Ich schalte die Maschine ein und laufe ins Schlafzimmer. Aus dem großen Schrank zerre ich ein paar der Klamotten, die mir Leana gegeben hat. Eine schwarze, enge Jeans und ein weißer Pullover mit Spitze, außerdem etwas frische Unterwäsche.
Nachdem ich mich angezogen habe, sinke ich zufrieden auf die Bettkannte und durchfahre mein noch immer feuchtes Haar mit der Bürste. Ich wickle eines der Haargummis, die mir ebenfalls Leana hinterlassen hat, um das Haar und ziehe es zu einem hohen Zopf.
Talib ist um einiges schneller als ich mit duschen fertig und ich bin froh, dass er nicht gerade dann rauskam, als ich mich umgezogen habe.
Zu meinem Glück ist er bereits vollkommen angekleidet.
Wer weiß, was er sonst meinem armen Herzen noch antut.
„Ist der Kaffee schon fertig?“ Er fährt sich durch das noch immer feuchte Haar. Allerdings wartet er meine Antwort nicht ab, sondern folgt direkt dem frischen Duft von Schokolade und Nuss in die Küche. Als ich zu ihm gehe, nimmt er gerade zwei schwarze Tassen aus dem Schrank und füllt sie mit der dampfenden Flüssigkeit. Er reicht mir eine und ich nehme sie lächelnd entgegen. Die Hitze des Kaffees dringt nach außen und wärmt meine Hände auf. Als ich einen Schluck davon trinke, wärmt er mich auch von Innen.

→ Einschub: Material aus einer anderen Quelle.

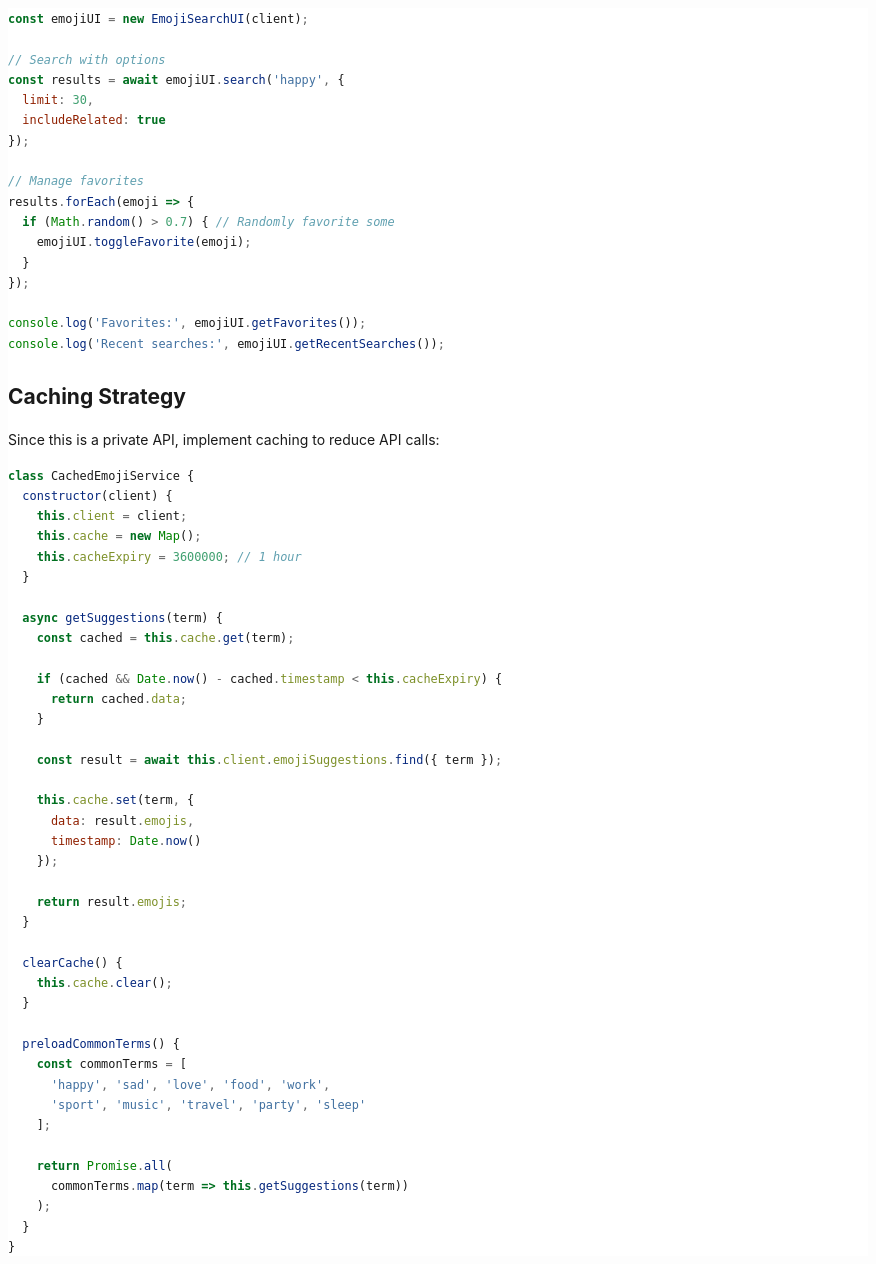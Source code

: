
 ```javascript
const emojiUI = new EmojiSearchUI(client);

// Search with options
const results = await emojiUI.search('happy', { 
  limit: 30, 
  includeRelated: true 
});

// Manage favorites
results.forEach(emoji => {
  if (Math.random() > 0.7) { // Randomly favorite some
    emojiUI.toggleFavorite(emoji);
  }
});

console.log('Favorites:', emojiUI.getFavorites());
console.log('Recent searches:', emojiUI.getRecentSearches());
```

## Caching Strategy

Since this is a private API, implement caching to reduce API calls:

```javascript
class CachedEmojiService {
  constructor(client) {
    this.client = client;
    this.cache = new Map();
    this.cacheExpiry = 3600000; // 1 hour
  }
  
  async getSuggestions(term) {
    const cached = this.cache.get(term);
    
    if (cached && Date.now() - cached.timestamp < this.cacheExpiry) {
      return cached.data;
    }
    
    const result = await this.client.emojiSuggestions.find({ term });
    
    this.cache.set(term, {
      data: result.emojis,
      timestamp: Date.now()
    });
    
    return result.emojis;
  }
  
  clearCache() {
    this.cache.clear();
  }
  
  preloadCommonTerms() {
    const commonTerms = [
      'happy', 'sad', 'love', 'food', 'work',
      'sport', 'music', 'travel', 'party', 'sleep'
    ];
    
    return Promise.all(
      commonTerms.map(term => this.getSuggestions(term))
    );
  }
}
```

Talib sieht mich schmunzelnd an. „Solltest du dir nicht lieber die Haare föhnen bei dem Wetter?“
„Das hätte ich ja, aber jemand war so ungeduldig unter die Dusche zu kommen, dass ich nicht dazu kam.“
„Schlimm, diese Männer“, erwidert er spöttisch.
„Allerdings“, gebe ich zurück und nehme noch einen Schluck meines Kaffees. Talib tritt näher an mich heran und greift nach meinem nassen Zopf. Er spielt damit und seine Nähe macht mich plötzlich so nervös, dass ich mich nicht dagegen wehren kann. „Ich wusste, dass es gut an dir riechen würde.“
Ich räuspere mich, um etwas Fassung wiederzugewinnen. „Was?“
Hat er das Shampoo gekauft? Aber wann?
„Ich fand es schrecklich Taruns Duschgel an dir zu riechen“, gesteht er und riecht erneut an meinem Haar. Endlich bin ich in der Lage, seine Hand von mir zu lösen.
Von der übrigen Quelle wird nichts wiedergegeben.